Finally, applying a laser beam onto a portion of the carbon nano-tube array 122 to form a hole in the copper clad substrate 100 beneath the portion of the carbon nano-tube array 122. As shown in FIG. 5, a typical laser device includes a platform 210 and a laser source 220. Parameters (e.g., frequency, spot size, etc.) of the laser source 220 can be adjusted according to the requirements of the drilling process. The laser beam emitted from the laser source 220 is absorbed by the carbon nano-tube array 122. In the process forming the hole, the copper clad substrate 100 with the carbon nano-tube array 122 is fixed on a surface of the platform 210, and the laser source 220 is adjusted for allowing the laser beam aiming at the a predetermined portion of a surface of the carbon nano-tube array 122. The laser source 220 is activated and emit laser beam bombarding the predetermined portion of the carbon nano-tube array 122. The carbon nano-tube array 122 can strongly absorb a mass of heat energy of the laser, therefore, a temperature of the carbon nano-tube array 122 rises rapidly. Thus, the heat energy absorbed by the carbon nano-tube array 122 is transmitted to a portion of the first copper foil 120 contacting with the predetermined portion of the carbon nano-tube array 122, thereby such portion of the first copper foil 120 is burnt and gasified due to absorption of the heat energy transmitted by the carbon nano-tube array 122. As a result, the gasified portion of the first copper foil 120 forms a first hole 124, as shown in FIG. 6. In such fashion, a number of first holes 124 can be formed. The laser source 220 can be an ultraviolet source such as Nd:YAG laser or an infrared source such as a CO2 laser. In the present process for forming the first hole 124, the laser source 220 is the Nd:YAG laser.

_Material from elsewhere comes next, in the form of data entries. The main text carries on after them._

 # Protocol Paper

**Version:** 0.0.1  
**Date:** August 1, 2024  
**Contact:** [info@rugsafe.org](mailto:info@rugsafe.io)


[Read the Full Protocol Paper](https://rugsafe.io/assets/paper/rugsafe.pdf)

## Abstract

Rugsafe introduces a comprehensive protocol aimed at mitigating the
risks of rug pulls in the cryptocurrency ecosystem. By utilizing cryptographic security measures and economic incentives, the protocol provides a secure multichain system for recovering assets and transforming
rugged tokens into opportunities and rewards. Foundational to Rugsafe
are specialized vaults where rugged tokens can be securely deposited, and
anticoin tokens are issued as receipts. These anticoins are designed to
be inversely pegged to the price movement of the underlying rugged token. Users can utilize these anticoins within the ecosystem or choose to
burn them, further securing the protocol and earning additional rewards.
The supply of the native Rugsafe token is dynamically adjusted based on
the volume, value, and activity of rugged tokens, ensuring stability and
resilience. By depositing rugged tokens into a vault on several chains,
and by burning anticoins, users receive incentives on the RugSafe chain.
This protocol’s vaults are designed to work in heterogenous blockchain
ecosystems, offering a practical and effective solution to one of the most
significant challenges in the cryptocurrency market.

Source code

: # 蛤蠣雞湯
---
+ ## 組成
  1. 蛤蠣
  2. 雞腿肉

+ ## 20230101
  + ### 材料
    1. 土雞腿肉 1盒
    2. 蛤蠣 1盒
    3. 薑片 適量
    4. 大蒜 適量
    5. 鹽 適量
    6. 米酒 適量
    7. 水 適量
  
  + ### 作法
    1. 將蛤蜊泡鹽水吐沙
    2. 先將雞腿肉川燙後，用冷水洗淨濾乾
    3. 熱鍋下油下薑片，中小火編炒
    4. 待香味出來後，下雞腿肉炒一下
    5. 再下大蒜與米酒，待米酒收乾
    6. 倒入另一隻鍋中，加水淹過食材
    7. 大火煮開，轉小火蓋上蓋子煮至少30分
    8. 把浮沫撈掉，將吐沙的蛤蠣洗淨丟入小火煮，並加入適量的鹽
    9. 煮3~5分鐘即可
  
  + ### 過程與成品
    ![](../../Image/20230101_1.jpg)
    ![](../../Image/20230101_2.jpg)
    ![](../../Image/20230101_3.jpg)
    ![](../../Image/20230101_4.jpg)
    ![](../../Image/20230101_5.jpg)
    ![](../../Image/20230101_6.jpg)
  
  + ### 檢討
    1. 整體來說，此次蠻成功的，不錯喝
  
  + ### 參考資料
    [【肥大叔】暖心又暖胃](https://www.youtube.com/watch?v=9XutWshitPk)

After the hole 124 is formed, the carbon nano-tube array 122 can be removed using a suitable chemical solution. For example, the chemical solution can be a liquid mixture of sodium persulfate (SPS) and sulfuric acid (H2SO4), or a liquid mixture of sodium persulfate (SPS) and hydrogen peroxide (H2O2).

In the above-mentioned embodiment, if a second hole 111 in the insulation base 110 registering/corresponding to the first hole 124 formed in the first copper foil 120 needs to be formed additionally, a portion of the insulation base 110 corresponding to the first hole 124 is formed by CO2 laser beam. The insulation base 110 can strongly absorb the heat energy of the CO2 laser, therefore, a temperature of the portion of the insulation base 110 rises rapidly. Thus, the portion of the insulation base 110 is burnt and gasified due to absorption of the heat energy of the CO2 laser. As a result, the gasified portion of the insulation base 110 forms the desired second hole 111 communicating with the first hole 124, as shown in FIG. 7. In such fashion, a number of second holes 111 communicating with a number first holes 124 are formed. Furthermore, inner walls of the first holes 124 and the second holes 111 need to be metallized to electrically connect to the first copper foil 120 and the second copper foil 130. For example, a metal layer such as a copper layer is plated on the inner walls of the first holes 124 and the second holes 111 using an electro-plating method. Thus, the metallized first and second holes 124, 111 electrically connect with a sequential circuit formed on the first copper foil 120 and a sequential circuit formed on the second copper foil 130.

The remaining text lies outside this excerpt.